__WHAT TO WORK ON__. The reply should hold every line of the data, unchanged and complete.

(Saved entries)
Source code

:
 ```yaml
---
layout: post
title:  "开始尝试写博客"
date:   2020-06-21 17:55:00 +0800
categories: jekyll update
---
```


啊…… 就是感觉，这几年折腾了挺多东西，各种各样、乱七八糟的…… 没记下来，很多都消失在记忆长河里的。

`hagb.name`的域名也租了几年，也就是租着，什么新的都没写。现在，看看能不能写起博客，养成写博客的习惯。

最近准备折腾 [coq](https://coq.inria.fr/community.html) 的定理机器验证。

__ANSWER BOX__.
Source code

:
 ```yaml
---
layout: post
title:  "开始尝试写博客"
date:   2020-06-21 17:55:00 +0800
categories: jekyll update
---
```


啊…… 就是感觉，这几年折腾了挺多东西，各种各样、乱七八糟的…… 没记下来，很多都消失在记忆长河里的。

`hagb.name`的域名也租了几年，也就是租着，什么新的都没写。现在，看看能不能写起博客，养成写博客的习惯。

最近准备折腾 [coq](https://coq.inria.fr/community.html) 的定理机器验证。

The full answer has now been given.